Beginning with the first line, please return the entries exactly through the line that contains "- [ ] **Lab 2 · E-commerce", and leave out all later lines.

### Dataset extract
-*-
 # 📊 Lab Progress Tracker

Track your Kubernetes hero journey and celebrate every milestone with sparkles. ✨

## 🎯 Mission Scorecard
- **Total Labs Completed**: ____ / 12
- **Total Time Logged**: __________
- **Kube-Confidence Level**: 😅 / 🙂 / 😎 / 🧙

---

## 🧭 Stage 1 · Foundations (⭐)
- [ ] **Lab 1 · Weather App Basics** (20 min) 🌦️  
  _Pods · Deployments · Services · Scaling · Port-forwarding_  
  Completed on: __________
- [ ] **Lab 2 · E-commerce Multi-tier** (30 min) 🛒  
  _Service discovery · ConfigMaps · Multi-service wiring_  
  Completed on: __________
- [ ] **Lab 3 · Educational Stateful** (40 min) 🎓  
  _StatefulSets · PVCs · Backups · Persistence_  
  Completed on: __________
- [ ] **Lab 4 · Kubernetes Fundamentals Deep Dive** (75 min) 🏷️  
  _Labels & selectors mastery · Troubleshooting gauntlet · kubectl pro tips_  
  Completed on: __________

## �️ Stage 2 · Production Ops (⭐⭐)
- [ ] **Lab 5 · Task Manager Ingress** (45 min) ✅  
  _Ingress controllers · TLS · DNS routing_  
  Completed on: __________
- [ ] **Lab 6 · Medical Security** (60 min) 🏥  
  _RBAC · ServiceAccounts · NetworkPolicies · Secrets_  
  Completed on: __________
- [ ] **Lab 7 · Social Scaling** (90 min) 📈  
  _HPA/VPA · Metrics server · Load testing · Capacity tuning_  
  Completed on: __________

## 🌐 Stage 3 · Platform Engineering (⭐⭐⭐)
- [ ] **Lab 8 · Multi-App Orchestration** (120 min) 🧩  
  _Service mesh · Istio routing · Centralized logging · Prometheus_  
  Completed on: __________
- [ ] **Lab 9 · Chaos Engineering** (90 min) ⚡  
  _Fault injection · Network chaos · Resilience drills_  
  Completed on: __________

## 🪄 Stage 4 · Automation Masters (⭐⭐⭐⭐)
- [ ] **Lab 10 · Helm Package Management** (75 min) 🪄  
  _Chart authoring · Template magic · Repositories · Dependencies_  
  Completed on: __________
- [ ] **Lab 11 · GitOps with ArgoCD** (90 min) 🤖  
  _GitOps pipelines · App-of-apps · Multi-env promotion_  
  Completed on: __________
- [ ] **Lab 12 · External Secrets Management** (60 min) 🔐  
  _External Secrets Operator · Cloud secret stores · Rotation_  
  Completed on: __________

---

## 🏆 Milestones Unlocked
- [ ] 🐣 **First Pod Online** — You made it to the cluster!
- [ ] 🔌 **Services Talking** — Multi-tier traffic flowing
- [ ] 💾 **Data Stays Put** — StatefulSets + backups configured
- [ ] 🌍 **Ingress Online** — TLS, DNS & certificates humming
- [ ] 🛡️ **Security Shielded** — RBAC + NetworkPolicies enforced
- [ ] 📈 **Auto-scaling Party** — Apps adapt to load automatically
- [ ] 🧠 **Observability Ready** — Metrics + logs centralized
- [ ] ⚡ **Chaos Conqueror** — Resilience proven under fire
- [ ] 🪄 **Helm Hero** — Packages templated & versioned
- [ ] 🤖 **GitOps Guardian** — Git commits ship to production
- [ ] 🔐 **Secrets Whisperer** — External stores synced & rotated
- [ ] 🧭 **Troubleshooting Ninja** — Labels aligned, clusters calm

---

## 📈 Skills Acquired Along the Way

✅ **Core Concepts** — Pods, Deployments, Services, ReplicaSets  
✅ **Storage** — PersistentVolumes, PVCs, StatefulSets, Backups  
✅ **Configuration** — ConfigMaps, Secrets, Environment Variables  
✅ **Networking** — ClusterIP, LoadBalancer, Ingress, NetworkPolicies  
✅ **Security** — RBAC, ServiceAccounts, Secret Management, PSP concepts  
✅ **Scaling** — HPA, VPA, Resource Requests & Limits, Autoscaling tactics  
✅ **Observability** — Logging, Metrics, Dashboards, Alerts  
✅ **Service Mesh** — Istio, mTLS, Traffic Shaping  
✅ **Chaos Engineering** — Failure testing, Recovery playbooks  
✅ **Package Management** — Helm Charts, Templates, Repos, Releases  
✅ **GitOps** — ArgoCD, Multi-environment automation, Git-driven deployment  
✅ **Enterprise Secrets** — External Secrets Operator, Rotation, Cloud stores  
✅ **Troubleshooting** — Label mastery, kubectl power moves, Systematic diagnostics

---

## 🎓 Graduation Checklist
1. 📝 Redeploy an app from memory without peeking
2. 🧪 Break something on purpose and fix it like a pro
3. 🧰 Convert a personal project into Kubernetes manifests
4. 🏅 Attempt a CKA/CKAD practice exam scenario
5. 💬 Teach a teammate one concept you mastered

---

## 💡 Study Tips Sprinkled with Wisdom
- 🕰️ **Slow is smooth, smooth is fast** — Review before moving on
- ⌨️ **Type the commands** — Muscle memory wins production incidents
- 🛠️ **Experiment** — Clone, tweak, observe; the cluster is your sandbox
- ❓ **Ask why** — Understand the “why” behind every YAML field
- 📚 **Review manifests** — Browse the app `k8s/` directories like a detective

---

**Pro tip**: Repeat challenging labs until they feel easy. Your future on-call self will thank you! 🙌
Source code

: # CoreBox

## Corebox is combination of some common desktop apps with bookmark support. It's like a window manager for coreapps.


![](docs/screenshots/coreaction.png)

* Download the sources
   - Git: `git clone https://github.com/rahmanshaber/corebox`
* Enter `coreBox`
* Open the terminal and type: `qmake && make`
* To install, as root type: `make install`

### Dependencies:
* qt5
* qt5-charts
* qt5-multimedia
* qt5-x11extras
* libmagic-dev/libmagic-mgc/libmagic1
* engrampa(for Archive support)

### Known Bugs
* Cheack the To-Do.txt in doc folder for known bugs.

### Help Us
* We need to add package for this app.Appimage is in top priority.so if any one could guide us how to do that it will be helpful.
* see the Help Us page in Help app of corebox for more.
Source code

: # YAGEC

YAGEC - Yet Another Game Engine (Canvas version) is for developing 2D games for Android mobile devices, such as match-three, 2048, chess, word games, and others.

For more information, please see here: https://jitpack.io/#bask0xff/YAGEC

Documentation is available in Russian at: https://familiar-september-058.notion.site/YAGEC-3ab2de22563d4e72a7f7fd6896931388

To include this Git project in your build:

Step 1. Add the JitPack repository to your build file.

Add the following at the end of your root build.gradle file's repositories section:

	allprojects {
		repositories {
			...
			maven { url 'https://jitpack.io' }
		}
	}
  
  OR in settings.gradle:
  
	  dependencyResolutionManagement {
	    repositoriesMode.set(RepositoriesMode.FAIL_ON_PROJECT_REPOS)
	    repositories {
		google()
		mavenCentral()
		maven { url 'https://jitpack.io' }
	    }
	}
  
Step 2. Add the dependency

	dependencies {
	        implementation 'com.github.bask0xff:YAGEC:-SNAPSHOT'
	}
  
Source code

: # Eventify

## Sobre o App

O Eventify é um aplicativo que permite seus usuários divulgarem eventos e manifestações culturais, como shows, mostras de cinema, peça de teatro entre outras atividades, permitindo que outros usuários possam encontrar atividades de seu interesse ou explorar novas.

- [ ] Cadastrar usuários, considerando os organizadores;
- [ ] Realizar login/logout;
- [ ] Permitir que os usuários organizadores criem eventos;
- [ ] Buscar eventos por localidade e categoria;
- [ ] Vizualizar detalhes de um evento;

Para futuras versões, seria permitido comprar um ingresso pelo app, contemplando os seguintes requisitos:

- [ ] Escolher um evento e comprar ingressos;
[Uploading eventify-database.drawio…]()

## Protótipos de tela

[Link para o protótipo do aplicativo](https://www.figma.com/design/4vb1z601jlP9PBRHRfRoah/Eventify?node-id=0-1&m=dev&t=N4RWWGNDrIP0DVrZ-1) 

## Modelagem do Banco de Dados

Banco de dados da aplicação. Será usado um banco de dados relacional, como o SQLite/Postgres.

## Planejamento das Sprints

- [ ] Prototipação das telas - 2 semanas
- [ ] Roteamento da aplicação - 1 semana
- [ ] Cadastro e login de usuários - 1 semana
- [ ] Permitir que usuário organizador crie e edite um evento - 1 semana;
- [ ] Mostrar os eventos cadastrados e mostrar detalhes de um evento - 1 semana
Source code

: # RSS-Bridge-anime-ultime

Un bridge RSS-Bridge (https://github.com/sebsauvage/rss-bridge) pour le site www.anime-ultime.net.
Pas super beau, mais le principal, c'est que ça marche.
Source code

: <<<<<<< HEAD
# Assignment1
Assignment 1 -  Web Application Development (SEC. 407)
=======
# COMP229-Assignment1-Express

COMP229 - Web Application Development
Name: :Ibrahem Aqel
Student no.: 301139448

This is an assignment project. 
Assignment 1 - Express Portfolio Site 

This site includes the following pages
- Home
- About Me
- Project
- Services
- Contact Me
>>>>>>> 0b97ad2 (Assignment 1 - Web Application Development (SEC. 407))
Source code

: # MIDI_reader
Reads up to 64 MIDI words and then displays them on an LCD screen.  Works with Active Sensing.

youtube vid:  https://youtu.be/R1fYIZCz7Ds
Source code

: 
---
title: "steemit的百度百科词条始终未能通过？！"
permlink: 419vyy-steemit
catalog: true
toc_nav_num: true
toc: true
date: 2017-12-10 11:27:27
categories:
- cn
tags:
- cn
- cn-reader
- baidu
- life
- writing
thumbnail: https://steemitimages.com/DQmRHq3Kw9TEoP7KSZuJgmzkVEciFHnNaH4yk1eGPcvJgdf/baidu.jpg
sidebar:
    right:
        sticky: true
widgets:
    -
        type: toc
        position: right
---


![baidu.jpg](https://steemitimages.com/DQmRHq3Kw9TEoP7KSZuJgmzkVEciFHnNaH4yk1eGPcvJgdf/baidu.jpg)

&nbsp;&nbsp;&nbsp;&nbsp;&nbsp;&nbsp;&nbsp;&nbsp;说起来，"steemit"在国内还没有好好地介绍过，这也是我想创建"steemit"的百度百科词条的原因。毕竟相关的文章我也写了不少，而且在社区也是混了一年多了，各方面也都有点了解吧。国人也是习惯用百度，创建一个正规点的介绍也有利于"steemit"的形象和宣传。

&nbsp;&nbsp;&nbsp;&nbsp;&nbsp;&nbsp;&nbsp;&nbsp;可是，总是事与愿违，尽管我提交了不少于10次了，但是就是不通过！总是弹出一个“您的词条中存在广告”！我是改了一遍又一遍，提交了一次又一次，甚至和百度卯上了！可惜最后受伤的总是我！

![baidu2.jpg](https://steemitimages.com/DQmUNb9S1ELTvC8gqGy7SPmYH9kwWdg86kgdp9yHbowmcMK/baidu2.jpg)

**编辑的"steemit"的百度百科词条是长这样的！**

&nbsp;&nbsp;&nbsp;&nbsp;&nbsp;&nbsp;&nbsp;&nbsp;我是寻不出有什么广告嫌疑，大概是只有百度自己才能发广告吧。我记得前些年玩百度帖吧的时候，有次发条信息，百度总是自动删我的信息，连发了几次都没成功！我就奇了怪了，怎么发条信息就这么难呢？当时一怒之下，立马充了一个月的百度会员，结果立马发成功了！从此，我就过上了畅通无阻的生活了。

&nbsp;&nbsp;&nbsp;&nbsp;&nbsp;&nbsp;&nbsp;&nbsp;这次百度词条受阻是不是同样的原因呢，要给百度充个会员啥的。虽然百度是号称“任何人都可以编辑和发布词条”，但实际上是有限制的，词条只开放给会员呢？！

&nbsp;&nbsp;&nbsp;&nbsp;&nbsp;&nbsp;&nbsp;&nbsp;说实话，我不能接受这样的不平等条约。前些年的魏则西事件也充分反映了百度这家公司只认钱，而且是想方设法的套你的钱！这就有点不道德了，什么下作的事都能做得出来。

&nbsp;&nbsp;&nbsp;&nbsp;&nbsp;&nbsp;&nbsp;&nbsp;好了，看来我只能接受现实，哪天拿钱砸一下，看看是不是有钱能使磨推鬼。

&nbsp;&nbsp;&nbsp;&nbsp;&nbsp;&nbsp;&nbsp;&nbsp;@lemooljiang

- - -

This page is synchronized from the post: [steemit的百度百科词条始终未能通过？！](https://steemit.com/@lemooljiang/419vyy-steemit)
-*-
### Exercise solution
 # 📊 Lab Progress Tracker

Track your Kubernetes hero journey and celebrate every milestone with sparkles. ✨

## 🎯 Mission Scorecard
- **Total Labs Completed**: ____ / 12
- **Total Time Logged**: __________
- **Kube-Confidence Level**: 😅 / 🙂 / 😎 / 🧙

---

## 🧭 Stage 1 · Foundations (⭐)
- [ ] **Lab 1 · Weather App Basics** (20 min) 🌦️  
  _Pods · Deployments · Services · Scaling · Port-forwarding_  
  Completed on: __________
- [ ] **Lab 2 · E-commerce Multi-tier** (30 min) 🛒  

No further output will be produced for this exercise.